**BRIEF**: Exclude the pictures, then copy word for word the lines running from the beginning of the records through the line with "13**: The User".

PROVIDED RECORDS START

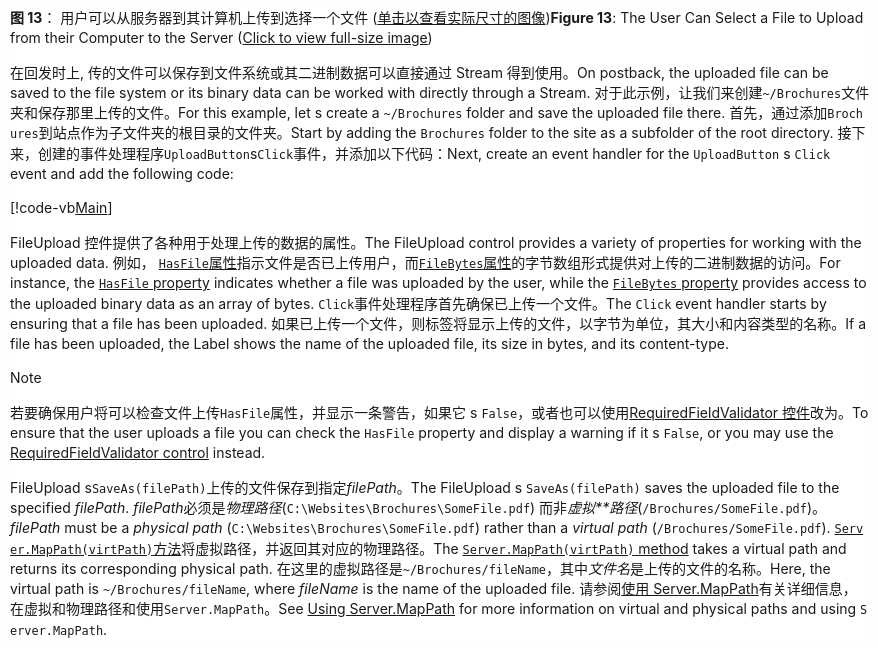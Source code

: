 <span data-ttu-id="ce1c1-270">**图 13**： 用户可以从服务器到其计算机上传到选择一个文件 ([单击以查看实际尺寸的图像](uploading-files-vb/_static/image20.png))</span><span class="sxs-lookup"><span data-stu-id="ce1c1-270">**Figure 13**: The User Can Select a File to Upload from their Computer to the Server ([Click to view full-size image](uploading-files-vb/_static/image20.png))</span></span>


<span data-ttu-id="ce1c1-271">在回发时上, 传的文件可以保存到文件系统或其二进制数据可以直接通过 Stream 得到使用。</span><span class="sxs-lookup"><span data-stu-id="ce1c1-271">On postback, the uploaded file can be saved to the file system or its binary data can be worked with directly through a Stream.</span></span> <span data-ttu-id="ce1c1-272">对于此示例，让我们来创建`~/Brochures`文件夹和保存那里上传的文件。</span><span class="sxs-lookup"><span data-stu-id="ce1c1-272">For this example, let s create a `~/Brochures` folder and save the uploaded file there.</span></span> <span data-ttu-id="ce1c1-273">首先，通过添加`Brochures`到站点作为子文件夹的根目录的文件夹。</span><span class="sxs-lookup"><span data-stu-id="ce1c1-273">Start by adding the `Brochures` folder to the site as a subfolder of the root directory.</span></span> <span data-ttu-id="ce1c1-274">接下来，创建的事件处理程序`UploadButton`s`Click`事件，并添加以下代码：</span><span class="sxs-lookup"><span data-stu-id="ce1c1-274">Next, create an event handler for the `UploadButton` s `Click` event and add the following code:</span></span>


[!code-vb[Main](uploading-files-vb/samples/sample5.vb)]

<span data-ttu-id="ce1c1-275">FileUpload 控件提供了各种用于处理上传的数据的属性。</span><span class="sxs-lookup"><span data-stu-id="ce1c1-275">The FileUpload control provides a variety of properties for working with the uploaded data.</span></span> <span data-ttu-id="ce1c1-276">例如， [ `HasFile`属性](https://msdn.microsoft.com/library/system.web.ui.webcontrols.fileupload.hasfile.aspx)指示文件是否已上传用户，而[`FileBytes`属性](https://msdn.microsoft.com/library/system.web.ui.webcontrols.fileupload.filebytes.aspx)的字节数组形式提供对上传的二进制数据的访问。</span><span class="sxs-lookup"><span data-stu-id="ce1c1-276">For instance, the [`HasFile` property](https://msdn.microsoft.com/library/system.web.ui.webcontrols.fileupload.hasfile.aspx) indicates whether a file was uploaded by the user, while the [`FileBytes` property](https://msdn.microsoft.com/library/system.web.ui.webcontrols.fileupload.filebytes.aspx) provides access to the uploaded binary data as an array of bytes.</span></span> <span data-ttu-id="ce1c1-277">`Click`事件处理程序首先确保已上传一个文件。</span><span class="sxs-lookup"><span data-stu-id="ce1c1-277">The `Click` event handler starts by ensuring that a file has been uploaded.</span></span> <span data-ttu-id="ce1c1-278">如果已上传一个文件，则标签将显示上传的文件，以字节为单位，其大小和内容类型的名称。</span><span class="sxs-lookup"><span data-stu-id="ce1c1-278">If a file has been uploaded, the Label shows the name of the uploaded file, its size in bytes, and its content-type.</span></span>

> [!NOTE]
> <span data-ttu-id="ce1c1-279">若要确保用户将可以检查文件上传`HasFile`属性，并显示一条警告，如果它 s `False`，或者也可以使用[RequiredFieldValidator 控件](https://quickstarts.asp.net/QuickStartv20/aspnet/doc/validation/default.aspx)改为。</span><span class="sxs-lookup"><span data-stu-id="ce1c1-279">To ensure that the user uploads a file you can check the `HasFile` property and display a warning if it s `False`, or you may use the [RequiredFieldValidator control](https://quickstarts.asp.net/QuickStartv20/aspnet/doc/validation/default.aspx) instead.</span></span>


<span data-ttu-id="ce1c1-280">FileUpload s`SaveAs(filePath)`上传的文件保存到指定*filePath*。</span><span class="sxs-lookup"><span data-stu-id="ce1c1-280">The FileUpload s `SaveAs(filePath)` saves the uploaded file to the specified *filePath*.</span></span> <span data-ttu-id="ce1c1-281">*filePath*必须是*物理路径*(`C:\Websites\Brochures\SomeFile.pdf`) 而非*虚拟**路径*(`/Brochures/SomeFile.pdf`)。</span><span class="sxs-lookup"><span data-stu-id="ce1c1-281">*filePath* must be a *physical path* (`C:\Websites\Brochures\SomeFile.pdf`) rather than a *virtual* *path* (`/Brochures/SomeFile.pdf`).</span></span> <span data-ttu-id="ce1c1-282">[ `Server.MapPath(virtPath)`方法](https://msdn.microsoft.com/library/system.web.httpserverutility.mappath.aspx)将虚拟路径，并返回其对应的物理路径。</span><span class="sxs-lookup"><span data-stu-id="ce1c1-282">The [`Server.MapPath(virtPath)` method](https://msdn.microsoft.com/library/system.web.httpserverutility.mappath.aspx) takes a virtual path and returns its corresponding physical path.</span></span> <span data-ttu-id="ce1c1-283">在这里的虚拟路径是`~/Brochures/fileName`，其中*文件名*是上传的文件的名称。</span><span class="sxs-lookup"><span data-stu-id="ce1c1-283">Here, the virtual path is `~/Brochures/fileName`, where *fileName* is the name of the uploaded file.</span></span> <span data-ttu-id="ce1c1-284">请参阅[使用 Server.MapPath](http://www.4guysfromrolla.com/webtech/121799-1.shtml)有关详细信息，在虚拟和物理路径和使用`Server.MapPath`。</span><span class="sxs-lookup"><span data-stu-id="ce1c1-284">See [Using Server.MapPath](http://www.4guysfromrolla.com/webtech/121799-1.shtml) for more information on virtual and physical paths and using `Server.MapPath`.</span></span>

PROVIDED RECORDS END

**OUTPUT FOR THIS EXERCISE**:
Source code

: <span data-ttu-id="ce1c1-270">**图 13**： 用户可以从服务器到其计算机上传到选择一个文件 ([单击以查看实际尺寸的图像](uploading-files-vb/_static/image20.png))</span><span class="sxs-lookup"><span data-stu-id="ce1c1-270">**Figure 13**: The User Can Select a File to Upload from their Computer to the Server ([Click to view full-size image](uploading-files-vb/_static/image20.png))</span></span>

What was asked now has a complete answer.